### EXCERPTED DATA:
● ● ● ● ●

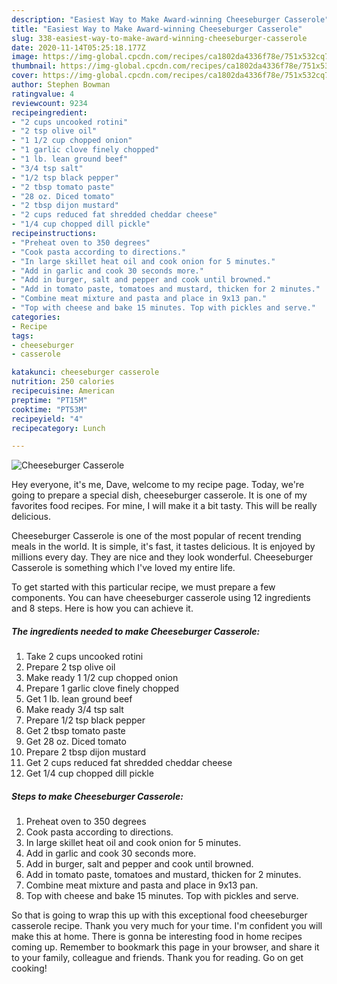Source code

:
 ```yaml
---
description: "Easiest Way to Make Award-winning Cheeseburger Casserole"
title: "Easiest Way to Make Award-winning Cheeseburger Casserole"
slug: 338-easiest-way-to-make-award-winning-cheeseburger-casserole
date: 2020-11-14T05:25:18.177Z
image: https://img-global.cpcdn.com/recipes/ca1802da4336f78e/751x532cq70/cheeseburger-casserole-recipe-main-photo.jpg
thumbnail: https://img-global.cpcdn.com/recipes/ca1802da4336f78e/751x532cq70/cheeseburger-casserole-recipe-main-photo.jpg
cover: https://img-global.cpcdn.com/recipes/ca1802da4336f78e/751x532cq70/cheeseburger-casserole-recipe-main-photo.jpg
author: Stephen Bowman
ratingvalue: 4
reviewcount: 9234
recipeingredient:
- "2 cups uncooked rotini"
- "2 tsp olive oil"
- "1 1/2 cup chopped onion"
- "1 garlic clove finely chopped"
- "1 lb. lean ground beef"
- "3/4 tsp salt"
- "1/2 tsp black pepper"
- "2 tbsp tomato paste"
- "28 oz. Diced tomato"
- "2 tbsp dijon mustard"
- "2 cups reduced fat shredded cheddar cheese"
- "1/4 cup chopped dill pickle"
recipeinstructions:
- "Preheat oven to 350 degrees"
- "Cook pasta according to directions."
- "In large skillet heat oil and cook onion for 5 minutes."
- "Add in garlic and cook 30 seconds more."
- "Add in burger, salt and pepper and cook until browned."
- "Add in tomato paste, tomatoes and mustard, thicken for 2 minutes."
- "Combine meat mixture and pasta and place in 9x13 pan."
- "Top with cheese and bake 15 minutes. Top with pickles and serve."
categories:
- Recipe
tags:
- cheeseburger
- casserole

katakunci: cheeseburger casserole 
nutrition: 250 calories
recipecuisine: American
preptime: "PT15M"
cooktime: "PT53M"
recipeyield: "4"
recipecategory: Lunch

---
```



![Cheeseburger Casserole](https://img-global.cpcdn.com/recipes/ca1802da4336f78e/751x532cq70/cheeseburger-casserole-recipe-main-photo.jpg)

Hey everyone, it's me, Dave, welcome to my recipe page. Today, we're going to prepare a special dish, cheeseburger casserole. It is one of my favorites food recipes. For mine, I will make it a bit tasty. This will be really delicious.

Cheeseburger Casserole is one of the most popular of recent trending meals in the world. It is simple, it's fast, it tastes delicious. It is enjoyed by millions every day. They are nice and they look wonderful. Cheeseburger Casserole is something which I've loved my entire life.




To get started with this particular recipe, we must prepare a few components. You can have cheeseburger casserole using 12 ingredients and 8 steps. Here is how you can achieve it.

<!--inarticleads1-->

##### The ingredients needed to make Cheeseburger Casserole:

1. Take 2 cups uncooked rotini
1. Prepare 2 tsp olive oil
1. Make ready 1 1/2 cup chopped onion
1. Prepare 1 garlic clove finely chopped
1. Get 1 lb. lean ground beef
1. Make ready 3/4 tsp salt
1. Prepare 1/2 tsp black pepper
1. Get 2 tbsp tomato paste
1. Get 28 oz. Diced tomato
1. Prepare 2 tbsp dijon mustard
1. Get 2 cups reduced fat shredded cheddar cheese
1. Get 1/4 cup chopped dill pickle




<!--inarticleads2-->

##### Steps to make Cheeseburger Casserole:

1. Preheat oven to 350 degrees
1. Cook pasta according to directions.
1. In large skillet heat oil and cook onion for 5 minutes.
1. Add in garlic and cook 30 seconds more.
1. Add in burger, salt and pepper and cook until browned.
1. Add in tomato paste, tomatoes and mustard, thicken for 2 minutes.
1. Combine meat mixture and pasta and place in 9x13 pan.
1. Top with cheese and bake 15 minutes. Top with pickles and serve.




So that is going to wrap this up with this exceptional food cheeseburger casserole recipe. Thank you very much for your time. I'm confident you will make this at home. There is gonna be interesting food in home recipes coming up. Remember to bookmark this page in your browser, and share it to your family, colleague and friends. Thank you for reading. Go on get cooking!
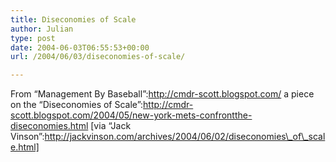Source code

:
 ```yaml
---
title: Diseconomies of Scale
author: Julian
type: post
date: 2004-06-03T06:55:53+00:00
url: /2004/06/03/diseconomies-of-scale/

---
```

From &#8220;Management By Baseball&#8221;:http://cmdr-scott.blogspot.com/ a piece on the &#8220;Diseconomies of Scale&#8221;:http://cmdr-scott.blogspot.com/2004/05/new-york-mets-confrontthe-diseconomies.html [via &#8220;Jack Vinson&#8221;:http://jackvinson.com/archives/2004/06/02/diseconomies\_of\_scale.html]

● ● ● ● ●

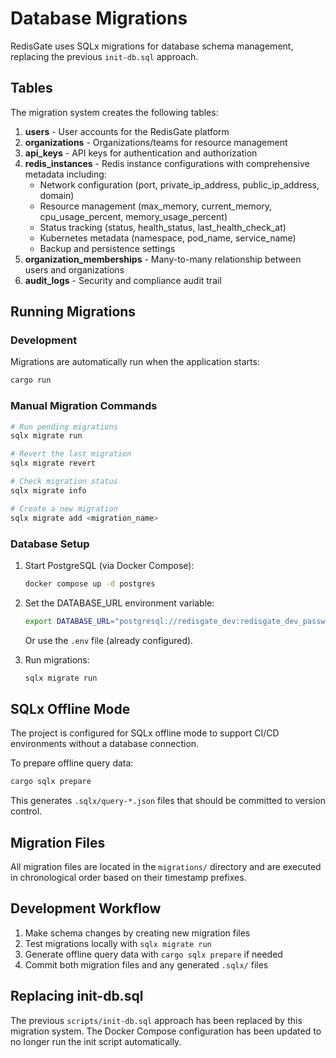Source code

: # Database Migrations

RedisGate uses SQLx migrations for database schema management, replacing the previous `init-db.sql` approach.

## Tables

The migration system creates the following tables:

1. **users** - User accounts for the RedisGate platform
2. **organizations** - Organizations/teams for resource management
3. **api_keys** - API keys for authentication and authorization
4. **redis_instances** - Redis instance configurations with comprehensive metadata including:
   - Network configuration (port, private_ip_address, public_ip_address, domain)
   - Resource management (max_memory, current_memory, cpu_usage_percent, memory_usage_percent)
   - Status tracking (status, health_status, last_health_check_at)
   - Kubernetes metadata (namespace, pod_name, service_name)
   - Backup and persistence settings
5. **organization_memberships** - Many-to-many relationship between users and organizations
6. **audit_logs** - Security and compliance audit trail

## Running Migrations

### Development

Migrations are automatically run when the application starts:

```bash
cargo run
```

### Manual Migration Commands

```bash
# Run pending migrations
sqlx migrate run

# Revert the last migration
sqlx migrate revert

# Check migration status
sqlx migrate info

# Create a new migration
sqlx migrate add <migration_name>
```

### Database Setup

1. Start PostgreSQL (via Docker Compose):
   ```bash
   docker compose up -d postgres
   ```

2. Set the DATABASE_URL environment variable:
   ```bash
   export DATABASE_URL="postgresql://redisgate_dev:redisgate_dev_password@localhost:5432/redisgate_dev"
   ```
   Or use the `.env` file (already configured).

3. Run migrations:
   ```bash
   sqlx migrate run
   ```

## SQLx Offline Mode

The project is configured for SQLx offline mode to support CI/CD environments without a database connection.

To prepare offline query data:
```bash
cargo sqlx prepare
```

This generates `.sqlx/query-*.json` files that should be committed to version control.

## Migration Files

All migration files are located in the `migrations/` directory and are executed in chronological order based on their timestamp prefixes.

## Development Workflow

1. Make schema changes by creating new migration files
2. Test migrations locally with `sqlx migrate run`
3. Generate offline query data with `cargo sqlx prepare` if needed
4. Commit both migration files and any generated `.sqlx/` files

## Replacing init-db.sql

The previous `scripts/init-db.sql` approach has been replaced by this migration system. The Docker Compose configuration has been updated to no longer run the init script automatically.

● ● ● ● ●

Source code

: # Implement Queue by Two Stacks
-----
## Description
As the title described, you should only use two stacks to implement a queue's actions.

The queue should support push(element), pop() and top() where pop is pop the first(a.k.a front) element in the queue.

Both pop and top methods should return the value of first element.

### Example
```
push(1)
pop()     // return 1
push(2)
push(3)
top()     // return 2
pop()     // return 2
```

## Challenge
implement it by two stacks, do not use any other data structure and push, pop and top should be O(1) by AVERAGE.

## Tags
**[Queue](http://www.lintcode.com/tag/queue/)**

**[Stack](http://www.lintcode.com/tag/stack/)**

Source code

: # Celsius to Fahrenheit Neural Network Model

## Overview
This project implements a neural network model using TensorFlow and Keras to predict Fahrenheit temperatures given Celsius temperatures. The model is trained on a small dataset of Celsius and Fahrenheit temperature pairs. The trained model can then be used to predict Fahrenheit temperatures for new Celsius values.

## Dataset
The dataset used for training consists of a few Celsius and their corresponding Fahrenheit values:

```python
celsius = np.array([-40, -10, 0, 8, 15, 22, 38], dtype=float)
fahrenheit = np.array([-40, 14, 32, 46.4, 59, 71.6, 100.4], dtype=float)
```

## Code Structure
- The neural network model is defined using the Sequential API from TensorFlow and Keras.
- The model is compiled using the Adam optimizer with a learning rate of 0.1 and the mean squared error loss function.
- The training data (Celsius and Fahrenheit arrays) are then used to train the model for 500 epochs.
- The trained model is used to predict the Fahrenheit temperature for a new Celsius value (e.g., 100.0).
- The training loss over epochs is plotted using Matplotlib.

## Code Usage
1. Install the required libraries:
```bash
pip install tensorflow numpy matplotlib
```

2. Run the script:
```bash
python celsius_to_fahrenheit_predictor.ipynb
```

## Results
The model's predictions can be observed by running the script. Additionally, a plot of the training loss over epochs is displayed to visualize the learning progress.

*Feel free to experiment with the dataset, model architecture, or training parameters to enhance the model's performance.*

● ● ● ● ●

Restate word for word the lines in the material above from the one with "- The training data" to the one with "the model's performance.*"; both of those lines count, and nothing else does.

### RESPONSE BOX:
- The training data (Celsius and Fahrenheit arrays) are then used to train the model for 500 epochs.
- The trained model is used to predict the Fahrenheit temperature for a new Celsius value (e.g., 100.0).
- The training loss over epochs is plotted using Matplotlib.

## Code Usage
1. Install the required libraries:
```bash
pip install tensorflow numpy matplotlib
```

2. Run the script:
```bash
python celsius_to_fahrenheit_predictor.ipynb
```

## Results
The model's predictions can be observed by running the script. Additionally, a plot of the training loss over epochs is displayed to visualize the learning progress.

*Feel free to experiment with the dataset, model architecture, or training parameters to enhance the model's performance.*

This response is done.